Interpretive Summary: The present experiment determined that there are significant tenderness differences among pork packing plants due to differences in carcass chilling systems. These data show that there is a need to identify optimal chilling systems for pork and/or develop early postmortem treatments that mitigate the deleterious effects of blast chilling on tenderness while making use of the favorable impacts of blast chilling on production efficiency and microbiological quality.

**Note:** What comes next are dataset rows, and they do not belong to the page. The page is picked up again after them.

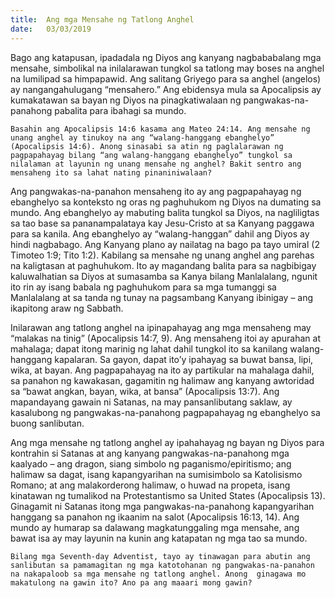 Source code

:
 ```yaml
---
title:  Ang mga Mensahe ng Tatlong Anghel
date:   03/03/2019
---
```


Bago ang katapusan, ipadadala ng Diyos ang kanyang nagbababalang mga mensahe, simbolikal na inilalarawan tungkol sa tatlong may boses na anghel na lumilipad sa himpapawid. Ang salitang Griyego para sa anghel (angelos) ay nangangahulugang “mensahero.” Ang ebidensya mula sa Apocalipsis ay kumakatawan sa bayan ng Diyos na pinagkatiwalaan ng pangwakas-na-panahong pabalita para ibahagi sa mundo.

`Basahin ang Apocalipsis 14:6 kasama ang Mateo 24:14. Ang mensahe ng unang anghel ay tinukoy na ang “walang-hanggang ebanghelyo” (Apocalipsis 14:6). Anong sinasabi sa atin ng paglalarawan ng pagpapahayag bilang “ang walang-hanggang ebanghelyo” tungkol sa nilalaman at layunin ng unang mensahe ng anghel? Bakit sentro ang mensaheng ito sa lahat nating pinaniniwalaan?`

Ang pangwakas-na-panahon mensaheng ito ay ang pagpapahayag ng ebanghelyo sa konteksto ng oras ng paghuhukom ng Diyos na dumating sa mundo. Ang ebanghelyo ay mabuting balita tungkol sa Diyos, na nagliligtas sa tao base sa pananampalataya kay Jesu-Cristo at sa Kanyang paggawa para sa kanila. Ang ebanghelyo ay “walang-hanggan” dahil ang Diyos ay hindi nagbabago. Ang Kanyang plano ay nailatag na bago pa tayo umiral (2 Timoteo 1:9; Tito 1:2). Kabilang sa mensahe ng unang anghel ang parehas na kaligtasan at paghuhukom. Ito ay magandang balita para sa nagbibigay kaluwalhatian sa Diyos at sumasamba sa Kanya bilang Manlalalang, ngunit ito rin ay isang babala ng paghuhukom para sa mga tumanggi sa Manlalalang at sa tanda ng tunay na pagsambang Kanyang ibinigay – ang ikapitong araw ng Sabbath.

Inilarawan ang tatlong anghel na ipinapahayag ang mga mensaheng may “malakas na tinig” (Apocalipsis 14:7, 9). Ang mensaheng itoi ay apurahan at mahalaga; dapat itong marinig ng lahat dahil tungkol ito sa kanilang walang-hanggang kapalaran. Sa gayon, dapat ito’y ipahayag sa buwat bansa, lipi, wika, at bayan. Ang pagpapahayag na ito ay partikular na mahalaga dahil, sa panahon ng kawakasan, gagamitin ng halimaw ang kanyang awtoridad sa “bawat angkan, bayan, wika, at bansa” (Apocalipsis 13:7). Ang mapandayang gawain ni Satanas, na may pansanlibutang saklaw, ay kasalubong ng pangwakas-na-panahong pagpapahayag ng ebanghelyo sa buong sanlibutan.

Ang mga mensahe ng tatlong anghel ay ipahahayag ng bayan ng Diyos para kontrahin si Satanas at ang kanyang pangwakas-na-panahong mga kaalyado – ang dragon, siang simbolo ng paganismo/epiritismo; ang halimaw sa dagat, isang kapangyarihan na sumisimbolo sa Katolisismo Romano; at ang malakorderong halimaw, o huwad na propeta, isang kinatawan ng tumalikod na Protestantismo sa United States (Apocalipsis 13). Ginagamit ni Satanas itong mga pangwakas-na-panahong kapangyarihan hanggang sa panahon ng ikaanim na salot (Apocalipsis 16:13, 14). Ang mundo ay humarap sa dalawang magkatunggaling mga mensahe, ang bawat isa ay may layunin na kunin ang katapatan ng mga tao sa mundo.

`Bilang mga Seventh-day Adventist, tayo ay tinawagan para abutin ang sanlibutan sa pamamagitan ng mga katotohanan ng pangwakas-na-panahon na nakapaloob sa mga mensahe ng tatlong anghel. Anong  ginagawa mo makatulong na gawin ito? Ano pa ang maaari mong gawin?`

Technical Abstract: The present experiment was conducted to provide a large-scale objective comparison of pork LM tenderness and other meat quality traits between packing plants that differ in stunning method and carcass chilling rate. For each of two replicates, hogs were sourced from a single barn of a commercial finishing operation that fed hogs from a single terminal crossbred line. On each day, three trucks were loaded, with each of those trucks delivering the hogs to a different plant. Plant A utilized CO2 stunning and conventional spray chilling, Plant B utilized CO2 stunning and blast chilling, and Plant C utilized electrical stunning and blast chilling. The boneless, vacuum-packaged, loin was obtained from the left side of each carcass (n = 597; 100/plant/rep). As expected, hot carcass weight, LM depth, and LM IMF did not differ among plants (P > 0.05). By 1.67 h postmortem (one h after the carcasses exited the harvest floor), the average deep LM temperature was more than 10ºC higher for Plant A than Plants B and C and deep LM temperature continued to be more than 10ºC higher for Plant A until 4.17 h or 6.33 h postmortem than for Plants C and B, respectively. Both plants that utilized blast chilling produced loins with higher LM slice shear force at 15 d postmortem than did the plant that utilized conventional spray chilling (P < 0.0001). The frequency of loins with excessively high (> 25 kg) LM slice shear force values was much greater for Plant B than Plant A (14.7% vs. 1%; P < 0.01). Among all the traits studied, including visual and instrumental evaluations of LM color, ultimate pH, marbling score, and lean color stability, the only other difference between Plants A and B was that purge loss during 13 d (from d 1 to d 14) of vacuum-packaged storage was higher for Plant B (P < 0.05). That is, with this sample of hogs and CO2 stunning, no loin quality advantages were detected for blast chilling. Regardless of chilling method, CO2 stunning resulted in darker LM lean color and higher LM water-holding capacity than did electrical stunning (P < 0.05). This research shows that differences in chilling systems among pork packing plants can have a strong influence on loin chop tenderness.